- Work to complete
Each line from the one that contains "#### [专访章天亮(八)" to the last line of the records below must be restated word for word.

···

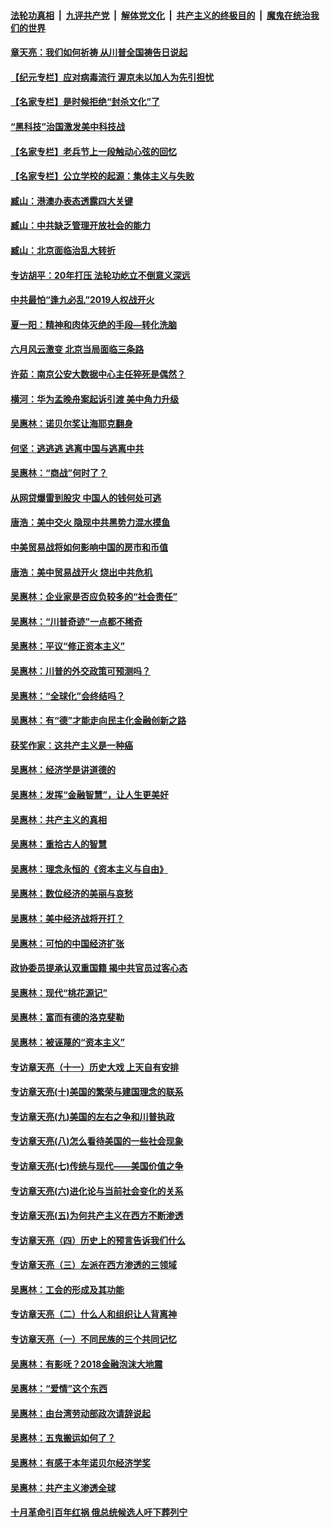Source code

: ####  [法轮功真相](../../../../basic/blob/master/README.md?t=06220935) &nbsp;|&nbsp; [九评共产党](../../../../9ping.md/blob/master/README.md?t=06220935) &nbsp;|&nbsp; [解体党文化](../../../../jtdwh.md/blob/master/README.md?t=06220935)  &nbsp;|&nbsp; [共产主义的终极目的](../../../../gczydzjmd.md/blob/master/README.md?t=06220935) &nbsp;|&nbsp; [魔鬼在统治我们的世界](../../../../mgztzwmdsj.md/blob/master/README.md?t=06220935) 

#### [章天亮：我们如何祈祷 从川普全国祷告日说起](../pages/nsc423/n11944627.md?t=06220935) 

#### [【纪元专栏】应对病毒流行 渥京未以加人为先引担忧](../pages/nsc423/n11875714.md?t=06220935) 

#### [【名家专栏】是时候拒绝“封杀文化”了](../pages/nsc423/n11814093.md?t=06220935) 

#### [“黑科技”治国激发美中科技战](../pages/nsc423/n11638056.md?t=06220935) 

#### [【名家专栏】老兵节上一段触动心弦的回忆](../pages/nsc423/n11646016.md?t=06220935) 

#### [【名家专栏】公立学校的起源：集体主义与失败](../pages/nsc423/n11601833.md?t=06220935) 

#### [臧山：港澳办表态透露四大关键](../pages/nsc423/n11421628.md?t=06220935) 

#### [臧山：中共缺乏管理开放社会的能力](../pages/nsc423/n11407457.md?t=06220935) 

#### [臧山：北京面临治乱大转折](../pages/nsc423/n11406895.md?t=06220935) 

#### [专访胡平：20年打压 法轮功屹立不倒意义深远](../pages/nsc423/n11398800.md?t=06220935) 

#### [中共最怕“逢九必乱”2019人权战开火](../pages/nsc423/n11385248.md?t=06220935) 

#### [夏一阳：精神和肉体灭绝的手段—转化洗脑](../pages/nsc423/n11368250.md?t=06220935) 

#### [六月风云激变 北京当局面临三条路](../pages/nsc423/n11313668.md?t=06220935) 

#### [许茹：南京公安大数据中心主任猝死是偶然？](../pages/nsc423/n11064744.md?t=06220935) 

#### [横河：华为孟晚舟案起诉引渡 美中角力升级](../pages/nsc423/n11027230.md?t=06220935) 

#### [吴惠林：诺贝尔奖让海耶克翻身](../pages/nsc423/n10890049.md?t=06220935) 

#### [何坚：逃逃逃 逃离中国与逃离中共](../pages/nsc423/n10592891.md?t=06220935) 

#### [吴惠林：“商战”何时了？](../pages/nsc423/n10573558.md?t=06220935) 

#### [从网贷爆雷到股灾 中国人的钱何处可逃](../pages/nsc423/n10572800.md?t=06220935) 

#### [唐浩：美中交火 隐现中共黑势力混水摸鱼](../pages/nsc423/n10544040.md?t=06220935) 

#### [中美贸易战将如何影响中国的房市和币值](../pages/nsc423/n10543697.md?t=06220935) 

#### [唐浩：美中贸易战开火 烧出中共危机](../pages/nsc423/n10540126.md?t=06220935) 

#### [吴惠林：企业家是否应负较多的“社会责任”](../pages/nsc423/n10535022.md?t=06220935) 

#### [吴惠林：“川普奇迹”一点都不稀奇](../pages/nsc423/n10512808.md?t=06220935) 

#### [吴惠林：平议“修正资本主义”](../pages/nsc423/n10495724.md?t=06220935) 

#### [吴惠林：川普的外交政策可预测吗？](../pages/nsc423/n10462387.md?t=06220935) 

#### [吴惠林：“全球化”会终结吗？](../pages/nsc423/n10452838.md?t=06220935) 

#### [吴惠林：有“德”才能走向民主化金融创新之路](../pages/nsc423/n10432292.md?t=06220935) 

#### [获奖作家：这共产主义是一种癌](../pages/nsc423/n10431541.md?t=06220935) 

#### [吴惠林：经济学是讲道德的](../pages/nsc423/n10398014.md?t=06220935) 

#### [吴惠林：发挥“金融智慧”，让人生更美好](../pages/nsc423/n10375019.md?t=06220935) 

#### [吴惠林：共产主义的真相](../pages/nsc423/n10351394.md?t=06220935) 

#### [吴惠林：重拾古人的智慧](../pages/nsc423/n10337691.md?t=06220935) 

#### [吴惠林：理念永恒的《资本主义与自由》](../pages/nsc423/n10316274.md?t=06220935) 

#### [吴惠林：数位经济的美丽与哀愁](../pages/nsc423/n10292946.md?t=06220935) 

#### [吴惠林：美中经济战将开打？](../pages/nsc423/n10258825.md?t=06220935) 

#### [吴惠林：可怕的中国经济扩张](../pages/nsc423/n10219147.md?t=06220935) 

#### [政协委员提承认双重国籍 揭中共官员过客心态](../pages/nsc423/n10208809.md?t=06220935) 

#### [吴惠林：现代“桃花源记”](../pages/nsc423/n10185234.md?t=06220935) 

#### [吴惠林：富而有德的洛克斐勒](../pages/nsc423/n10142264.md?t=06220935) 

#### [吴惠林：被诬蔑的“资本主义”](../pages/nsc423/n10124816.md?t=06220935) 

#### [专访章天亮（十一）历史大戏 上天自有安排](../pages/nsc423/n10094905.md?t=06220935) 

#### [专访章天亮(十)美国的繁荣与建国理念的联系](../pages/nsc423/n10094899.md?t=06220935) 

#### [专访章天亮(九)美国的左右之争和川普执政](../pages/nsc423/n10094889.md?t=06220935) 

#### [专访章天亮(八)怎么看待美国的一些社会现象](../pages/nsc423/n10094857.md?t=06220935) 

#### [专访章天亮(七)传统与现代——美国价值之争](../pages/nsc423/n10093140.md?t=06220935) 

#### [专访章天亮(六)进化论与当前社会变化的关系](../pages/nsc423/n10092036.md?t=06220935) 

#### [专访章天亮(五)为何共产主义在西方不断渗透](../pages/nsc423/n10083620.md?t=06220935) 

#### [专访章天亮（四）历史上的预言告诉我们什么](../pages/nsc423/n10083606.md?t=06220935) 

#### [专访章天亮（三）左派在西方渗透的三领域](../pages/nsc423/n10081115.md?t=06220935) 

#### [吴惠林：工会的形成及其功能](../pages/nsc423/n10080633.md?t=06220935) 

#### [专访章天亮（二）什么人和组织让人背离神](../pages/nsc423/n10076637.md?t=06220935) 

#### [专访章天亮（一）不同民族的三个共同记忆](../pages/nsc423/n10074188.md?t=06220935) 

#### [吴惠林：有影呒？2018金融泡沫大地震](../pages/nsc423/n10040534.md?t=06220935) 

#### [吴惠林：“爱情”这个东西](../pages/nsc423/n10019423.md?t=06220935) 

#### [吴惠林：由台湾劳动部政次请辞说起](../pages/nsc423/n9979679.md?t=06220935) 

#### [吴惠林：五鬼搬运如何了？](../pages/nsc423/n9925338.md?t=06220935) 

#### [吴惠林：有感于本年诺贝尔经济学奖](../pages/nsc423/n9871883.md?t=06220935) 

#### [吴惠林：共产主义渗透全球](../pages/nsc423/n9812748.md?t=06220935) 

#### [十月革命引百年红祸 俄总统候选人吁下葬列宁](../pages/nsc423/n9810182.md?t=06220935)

···

- Reply to the task
#### [专访章天亮(八)怎么看待美国的一些社会现象](../pages/nsc423/n10094857.md?t=06220935) 

#### [专访章天亮(七)传统与现代——美国价值之争](../pages/nsc423/n10093140.md?t=06220935) 

#### [专访章天亮(六)进化论与当前社会变化的关系](../pages/nsc423/n10092036.md?t=06220935) 

#### [专访章天亮(五)为何共产主义在西方不断渗透](../pages/nsc423/n10083620.md?t=06220935) 

#### [专访章天亮（四）历史上的预言告诉我们什么](../pages/nsc423/n10083606.md?t=06220935) 

#### [专访章天亮（三）左派在西方渗透的三领域](../pages/nsc423/n10081115.md?t=06220935) 

#### [吴惠林：工会的形成及其功能](../pages/nsc423/n10080633.md?t=06220935) 

#### [专访章天亮（二）什么人和组织让人背离神](../pages/nsc423/n10076637.md?t=06220935) 

#### [专访章天亮（一）不同民族的三个共同记忆](../pages/nsc423/n10074188.md?t=06220935) 

#### [吴惠林：有影呒？2018金融泡沫大地震](../pages/nsc423/n10040534.md?t=06220935) 

#### [吴惠林：“爱情”这个东西](../pages/nsc423/n10019423.md?t=06220935) 

#### [吴惠林：由台湾劳动部政次请辞说起](../pages/nsc423/n9979679.md?t=06220935) 

#### [吴惠林：五鬼搬运如何了？](../pages/nsc423/n9925338.md?t=06220935) 

#### [吴惠林：有感于本年诺贝尔经济学奖](../pages/nsc423/n9871883.md?t=06220935) 

#### [吴惠林：共产主义渗透全球](../pages/nsc423/n9812748.md?t=06220935) 

#### [十月革命引百年红祸 俄总统候选人吁下葬列宁](../pages/nsc423/n9810182.md?t=06220935)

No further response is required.